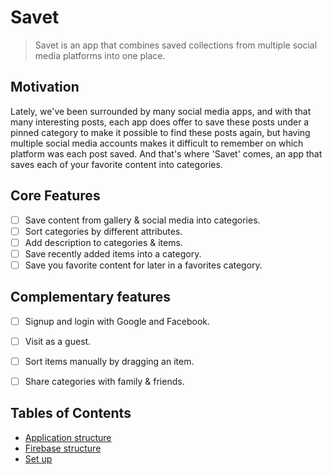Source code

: # Savet

> Savet is an app that combines saved collections from multiple social media platforms into one place.

## Motivation

Lately, we've been surrounded by many social media apps, and with that many interesting posts, each app does offer to save these posts under a pinned category to make it possible to find these posts again, but having multiple social media accounts makes it difficult to remember on which platform was each post saved. And that's where 'Savet' comes, an app that saves each of your favorite content into categories.

## Core Features

* [ ] Save content from gallery & social media into categories.
* [ ] Sort categories by different attributes.
* [ ] Add description to categories & items.
* [ ] Save recently added items into a category.
* [ ] Save you favorite content for later in a favorites category.

## Complementary features

* [ ] Signup and login with Google and Facebook.
* [ ] Visit as a guest.
* [ ] Sort items manually by dragging an item.
* [ ] Share categories with family & friends.



## Tables of Contents

* [Application structure](https://github.com/Technion236272/2022b-Savet/blob/release/1.0/docs/AppStructure.md)
* [Firebase structure](https://github.com/Technion236272/2022b-Savet/blob/release/1.0/docs/Firebase%20structure.md)
* [Set up](https://github.com/Technion236272/2022b-Savet/blob/release/1.0/docs/Setup.md)
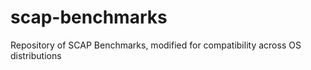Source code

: # scap-benchmarks
Repository of SCAP Benchmarks, modified for compatibility across OS distributions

#####

Skip every picture, and give the rest of the material above again exactly.

§ **TASK RESPONSE**:
Source code

: # Savet

> Savet is an app that combines saved collections from multiple social media platforms into one place.

## Motivation

Lately, we've been surrounded by many social media apps, and with that many interesting posts, each app does offer to save these posts under a pinned category to make it possible to find these posts again, but having multiple social media accounts makes it difficult to remember on which platform was each post saved. And that's where 'Savet' comes, an app that saves each of your favorite content into categories.

## Core Features

* [ ] Save content from gallery & social media into categories.
* [ ] Sort categories by different attributes.
* [ ] Add description to categories & items.
* [ ] Save recently added items into a category.
* [ ] Save you favorite content for later in a favorites category.

## Complementary features

* [ ] Signup and login with Google and Facebook.
* [ ] Visit as a guest.
* [ ] Sort items manually by dragging an item.
* [ ] Share categories with family & friends.



## Tables of Contents

* [Application structure](https://github.com/Technion236272/2022b-Savet/blob/release/1.0/docs/AppStructure.md)
* [Firebase structure](https://github.com/Technion236272/2022b-Savet/blob/release/1.0/docs/Firebase%20structure.md)
* [Set up](https://github.com/Technion236272/2022b-Savet/blob/release/1.0/docs/Setup.md)
Source code

: # scap-benchmarks
Repository of SCAP Benchmarks, modified for compatibility across OS distributions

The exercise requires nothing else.